━━━ The records

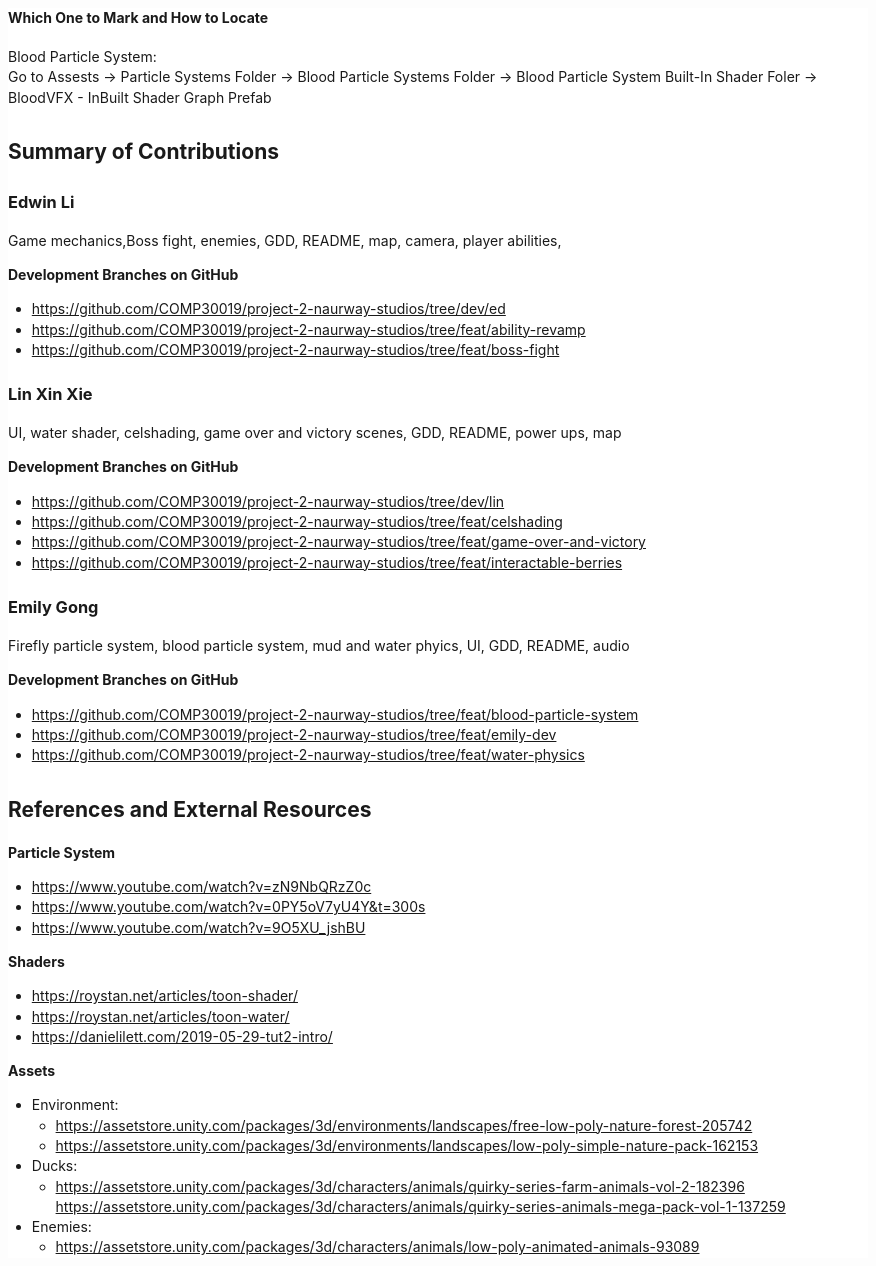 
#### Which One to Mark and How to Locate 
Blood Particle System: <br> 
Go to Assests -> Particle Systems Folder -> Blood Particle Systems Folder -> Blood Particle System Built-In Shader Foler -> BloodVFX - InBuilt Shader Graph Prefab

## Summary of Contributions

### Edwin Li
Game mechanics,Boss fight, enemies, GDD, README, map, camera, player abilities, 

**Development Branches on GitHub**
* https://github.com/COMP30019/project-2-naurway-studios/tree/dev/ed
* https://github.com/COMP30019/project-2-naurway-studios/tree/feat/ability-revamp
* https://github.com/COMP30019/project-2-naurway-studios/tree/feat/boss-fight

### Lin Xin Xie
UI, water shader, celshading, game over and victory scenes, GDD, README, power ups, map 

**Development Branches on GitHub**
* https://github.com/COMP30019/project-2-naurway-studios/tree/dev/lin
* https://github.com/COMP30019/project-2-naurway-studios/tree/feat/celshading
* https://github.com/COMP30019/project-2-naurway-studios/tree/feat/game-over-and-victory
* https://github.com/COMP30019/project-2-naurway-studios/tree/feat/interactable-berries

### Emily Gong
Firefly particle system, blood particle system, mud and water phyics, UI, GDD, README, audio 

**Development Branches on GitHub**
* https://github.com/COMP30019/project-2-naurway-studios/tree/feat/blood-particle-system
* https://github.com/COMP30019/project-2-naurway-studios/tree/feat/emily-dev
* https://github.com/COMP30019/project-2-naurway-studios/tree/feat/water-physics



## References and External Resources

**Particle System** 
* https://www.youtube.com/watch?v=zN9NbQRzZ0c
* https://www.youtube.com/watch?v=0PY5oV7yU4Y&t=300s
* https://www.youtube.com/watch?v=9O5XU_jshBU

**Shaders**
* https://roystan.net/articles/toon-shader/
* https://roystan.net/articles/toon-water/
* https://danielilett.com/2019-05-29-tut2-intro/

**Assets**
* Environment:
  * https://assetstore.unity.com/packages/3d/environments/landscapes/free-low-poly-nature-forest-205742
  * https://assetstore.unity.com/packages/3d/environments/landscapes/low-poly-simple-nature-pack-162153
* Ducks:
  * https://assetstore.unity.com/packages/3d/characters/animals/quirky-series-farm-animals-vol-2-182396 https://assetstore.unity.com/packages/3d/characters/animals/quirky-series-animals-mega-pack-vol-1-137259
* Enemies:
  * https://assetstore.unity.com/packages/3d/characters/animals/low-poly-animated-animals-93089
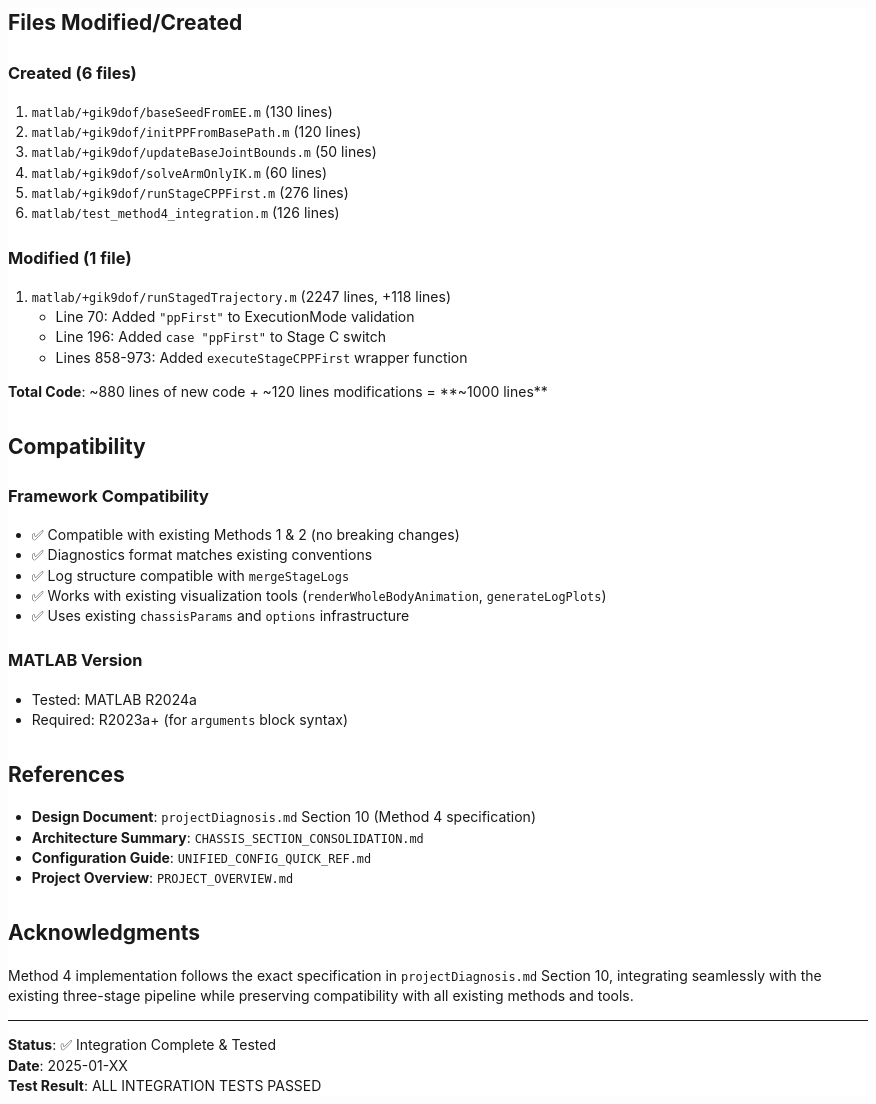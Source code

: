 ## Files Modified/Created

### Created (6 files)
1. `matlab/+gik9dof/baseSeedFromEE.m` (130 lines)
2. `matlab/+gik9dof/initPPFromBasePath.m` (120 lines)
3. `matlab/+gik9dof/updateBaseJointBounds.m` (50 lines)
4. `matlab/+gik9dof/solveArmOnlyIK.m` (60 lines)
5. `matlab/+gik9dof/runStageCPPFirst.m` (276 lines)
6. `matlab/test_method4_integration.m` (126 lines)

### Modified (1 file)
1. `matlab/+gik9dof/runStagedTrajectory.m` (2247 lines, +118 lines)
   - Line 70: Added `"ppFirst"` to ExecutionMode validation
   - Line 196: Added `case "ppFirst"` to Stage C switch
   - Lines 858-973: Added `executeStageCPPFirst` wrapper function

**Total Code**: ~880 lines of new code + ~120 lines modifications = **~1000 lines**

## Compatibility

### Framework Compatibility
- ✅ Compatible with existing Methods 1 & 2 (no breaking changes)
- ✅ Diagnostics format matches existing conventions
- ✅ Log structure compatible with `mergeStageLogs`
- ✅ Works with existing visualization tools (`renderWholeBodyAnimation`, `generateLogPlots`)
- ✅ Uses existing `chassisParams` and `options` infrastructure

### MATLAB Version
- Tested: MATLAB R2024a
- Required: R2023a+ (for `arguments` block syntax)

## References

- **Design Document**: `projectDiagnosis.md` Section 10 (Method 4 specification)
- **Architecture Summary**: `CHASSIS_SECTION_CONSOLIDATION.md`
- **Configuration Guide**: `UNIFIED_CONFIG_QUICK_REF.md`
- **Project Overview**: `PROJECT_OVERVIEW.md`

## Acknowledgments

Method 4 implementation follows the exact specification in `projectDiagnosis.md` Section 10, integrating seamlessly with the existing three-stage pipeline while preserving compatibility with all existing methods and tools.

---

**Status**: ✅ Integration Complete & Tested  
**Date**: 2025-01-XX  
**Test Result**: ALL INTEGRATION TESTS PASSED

━━━━━━

• Directions for this task:
Only lines that contain the string "specification" count; pick each one out of the records and copy it.

• Your solution:
- **Design Document**: `projectDiagnosis.md` Section 10 (Method 4 specification)
Method 4 implementation follows the exact specification in `projectDiagnosis.md` Section 10, integrating seamlessly with the existing three-stage pipeline while preserving compatibility with all existing methods and tools.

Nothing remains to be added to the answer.